Il bambino fatto di stelle

Il bambino fatto di stelle brillava ogni notte ed era un ribelle.
Di sera correva lungo le vie più scure e gridava alle finestre illuminate nomi carichi di fantasia: Antares, Vega, Mintaka! Polaris, Alcione, Taygeta!
Quando passava sotto un lampione questi, invidioso di quella vivida lucentezza, si spegneva di colpo per non riaccendersi più. E quando passava davanti a uno specchio, il bambino fatto di stelle si concentrava per brillare più forte e la lastra riflettente si anneriva imbarazzata.

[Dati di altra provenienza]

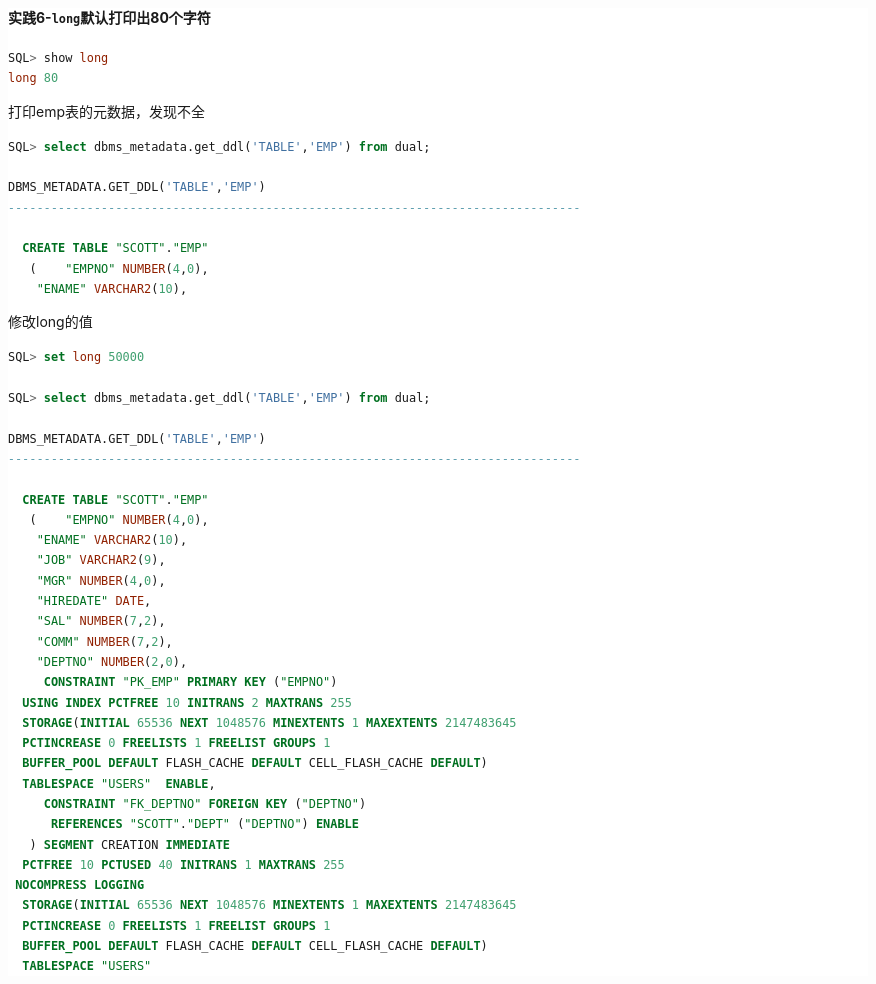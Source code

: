 #### 实践6-`long`默认打印出80个字符

```sql
SQL> show long
long 80
```

打印emp表的元数据，发现不全

```sql
SQL> select dbms_metadata.get_ddl('TABLE','EMP') from dual;

DBMS_METADATA.GET_DDL('TABLE','EMP')
--------------------------------------------------------------------------------

  CREATE TABLE "SCOTT"."EMP"
   (	"EMPNO" NUMBER(4,0),
	"ENAME" VARCHAR2(10),
```

修改long的值

```sql
SQL> set long 50000

SQL> select dbms_metadata.get_ddl('TABLE','EMP') from dual;

DBMS_METADATA.GET_DDL('TABLE','EMP')
--------------------------------------------------------------------------------

  CREATE TABLE "SCOTT"."EMP"
   (	"EMPNO" NUMBER(4,0),
	"ENAME" VARCHAR2(10),
	"JOB" VARCHAR2(9),
	"MGR" NUMBER(4,0),
	"HIREDATE" DATE,
	"SAL" NUMBER(7,2),
	"COMM" NUMBER(7,2),
	"DEPTNO" NUMBER(2,0),
	 CONSTRAINT "PK_EMP" PRIMARY KEY ("EMPNO")
  USING INDEX PCTFREE 10 INITRANS 2 MAXTRANS 255
  STORAGE(INITIAL 65536 NEXT 1048576 MINEXTENTS 1 MAXEXTENTS 2147483645
  PCTINCREASE 0 FREELISTS 1 FREELIST GROUPS 1
  BUFFER_POOL DEFAULT FLASH_CACHE DEFAULT CELL_FLASH_CACHE DEFAULT)
  TABLESPACE "USERS"  ENABLE,
	 CONSTRAINT "FK_DEPTNO" FOREIGN KEY ("DEPTNO")
	  REFERENCES "SCOTT"."DEPT" ("DEPTNO") ENABLE
   ) SEGMENT CREATION IMMEDIATE
  PCTFREE 10 PCTUSED 40 INITRANS 1 MAXTRANS 255
 NOCOMPRESS LOGGING
  STORAGE(INITIAL 65536 NEXT 1048576 MINEXTENTS 1 MAXEXTENTS 2147483645
  PCTINCREASE 0 FREELISTS 1 FREELIST GROUPS 1
  BUFFER_POOL DEFAULT FLASH_CACHE DEFAULT CELL_FLASH_CACHE DEFAULT)
  TABLESPACE "USERS"

```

Non c’era cosa che potesse impaurire il bambino fatto di stelle. Non c’era adulto, bambino, maestro o mostro che potesse indebolire la sua luce.
Non c’era nessuno di cui il bambino fatto di stelle avesse davvero bisogno. Né mamma, né papà, né amici, né fantasmi. Ma tutti avevano bisogno di lui, tutti lo volevano. Perché era bello, luminoso, simpatico e veloce.
Tutti volevano stare vicini al bambino fatti di stelle, perché era fatto di stelle.

Il bambino fatto di stelle brillava ogni notte ed era un ribelle.
Il bambino fatto di stelle era un sogno. Il sogno del bambino fatto di buio.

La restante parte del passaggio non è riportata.